How to Edit Cell of Streamlit AgGrid's Row?

I have already created AgGrid by loading data from a csv file. I am adding rows one by one via an external button. But when I try to edit the line I added, it disappears. I would be very grateful if you could help me where the error is.

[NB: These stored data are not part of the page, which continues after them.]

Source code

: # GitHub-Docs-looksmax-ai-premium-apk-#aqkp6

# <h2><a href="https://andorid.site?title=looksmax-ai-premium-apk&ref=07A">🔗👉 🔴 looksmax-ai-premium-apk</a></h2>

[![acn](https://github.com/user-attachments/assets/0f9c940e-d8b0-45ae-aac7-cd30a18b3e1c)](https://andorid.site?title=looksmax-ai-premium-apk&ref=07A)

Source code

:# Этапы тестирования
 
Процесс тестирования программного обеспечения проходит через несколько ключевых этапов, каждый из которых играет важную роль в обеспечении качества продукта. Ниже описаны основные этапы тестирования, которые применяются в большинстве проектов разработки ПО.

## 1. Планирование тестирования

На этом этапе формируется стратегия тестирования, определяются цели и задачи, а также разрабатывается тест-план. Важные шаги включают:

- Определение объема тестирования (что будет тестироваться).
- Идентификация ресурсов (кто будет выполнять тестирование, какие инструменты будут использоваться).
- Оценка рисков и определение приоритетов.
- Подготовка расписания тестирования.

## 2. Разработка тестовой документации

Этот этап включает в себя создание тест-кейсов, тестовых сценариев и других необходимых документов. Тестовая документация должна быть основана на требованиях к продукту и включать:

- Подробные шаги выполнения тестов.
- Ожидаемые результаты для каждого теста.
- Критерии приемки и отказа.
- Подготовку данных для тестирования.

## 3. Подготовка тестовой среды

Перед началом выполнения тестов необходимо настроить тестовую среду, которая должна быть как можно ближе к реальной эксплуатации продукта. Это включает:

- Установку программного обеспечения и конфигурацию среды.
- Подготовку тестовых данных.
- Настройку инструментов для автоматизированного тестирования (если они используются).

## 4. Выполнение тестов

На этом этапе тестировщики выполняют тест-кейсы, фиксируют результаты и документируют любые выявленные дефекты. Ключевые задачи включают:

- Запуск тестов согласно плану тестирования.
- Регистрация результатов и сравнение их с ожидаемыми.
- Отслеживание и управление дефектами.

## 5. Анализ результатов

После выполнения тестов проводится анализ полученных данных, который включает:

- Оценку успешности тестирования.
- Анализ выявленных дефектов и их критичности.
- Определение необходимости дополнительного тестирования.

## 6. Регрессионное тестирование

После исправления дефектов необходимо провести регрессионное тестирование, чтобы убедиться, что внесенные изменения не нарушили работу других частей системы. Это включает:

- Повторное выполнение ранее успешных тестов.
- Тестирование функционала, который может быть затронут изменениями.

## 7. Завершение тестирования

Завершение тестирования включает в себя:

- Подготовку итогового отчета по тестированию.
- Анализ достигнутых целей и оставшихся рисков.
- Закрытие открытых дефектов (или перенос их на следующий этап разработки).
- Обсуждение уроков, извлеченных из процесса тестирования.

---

The codes are as follows.
import pandas as pd
import streamlit as st
from st_aggrid import AgGrid, GridUpdateMode, JsCode
from st_aggrid.grid_options_builder import GridOptionsBuilder
import sys
import os
import altair as alt
from streamlit.runtime.legacy_caching import caching
def data_upload():
df = pd.read_csv("data.csv")
return df
if 'grid' in st.session_state:
grid_table = st.session_state['grid']
df = pd.DataFrame(grid_table['data'])
df.to_csv(“data.csv”, index=False)
else:
df = data_upload()
gd = GridOptionsBuilder.from_dataframe(df)
gd.configure_column("Location", editable=True)
gd.configure_column("HourlyRate", editable=True)
gd.configure_column("CollaboratorName", editable=True)
gridOptions = gd.build()
button = st.sidebar.button("Add Line")
if "button_state" not in st.session_state:
st.session_state.button_state = False
if button or st.session_state.button_state:
st.session_state.button_state = True
data = [['', '', 0]]
df_empty = pd.DataFrame(data, columns=['CollaboratorName', 'Location', "HourlyRate"])
df = pd.concat([df, df_empty], axis=0, ignore_index=True)
df.to_csv(“data.csv”, index=False)
gd= GridOptionsBuilder.from_dataframe(df)
grid_table = AgGrid(df,
gridOptions=gridOptions,
fit_columns_on_grid_load=True,
height=500,
width='100%',
theme="streamlit",
key= 'unique',
update_mode=GridUpdateMode.GRID_CHANGED,
reload_data=True,
allow_unsafe_jscode=True,
editable=True
)
if 'grid' not in st.session_state:
st.session_state['grid'] = grid_table
else:
grid_table_df = pd.DataFrame(grid_table['data'])
grid_table_df.to_csv(“data.csv”, index=False)
You can see the running app from here enter image description here

This one has a different approach but the goal could be the same.
Two radio buttons are created, if value is yes new line will be created, if value is no there is no new line.
If you want to add a new line, select yes and then add your entry. Then press the update button in the sidebar.
If you want to edit but not add a new line, select no, edit existing entry and then press the update button.
Code
import streamlit as st
from st_aggrid import AgGrid, GridOptionsBuilder
import pandas as pd
def data_upload():
df = pd.read_csv("data.csv")
return df
def show_grid(newline):
st.header("This is AG Grid Table")
df = data_upload()
if newline == 'yes':
data = [['', '', 0]]
df_empty = pd.DataFrame(data, columns=['CollaboratorName', 'Location', "HourlyRate"])
df = pd.concat([df, df_empty], axis=0, ignore_index=True)
gb = GridOptionsBuilder.from_dataframe(df)
gb.configure_default_column(editable=True)
grid_table = AgGrid(
df,
height=400,
gridOptions=gb.build(),
fit_columns_on_grid_load=True,
allow_unsafe_jscode=True,
)
return grid_table
def update(grid_table):
grid_table_df = pd.DataFrame(grid_table['data'])
grid_table_df.to_csv('data.csv', index=False)
# start
addline = st.sidebar.radio('Add New Line', options=['yes', 'no'], index=1, horizontal=True)
grid_table = show_grid(addline)
st.sidebar.button("Update", on_click=update, args=[grid_table])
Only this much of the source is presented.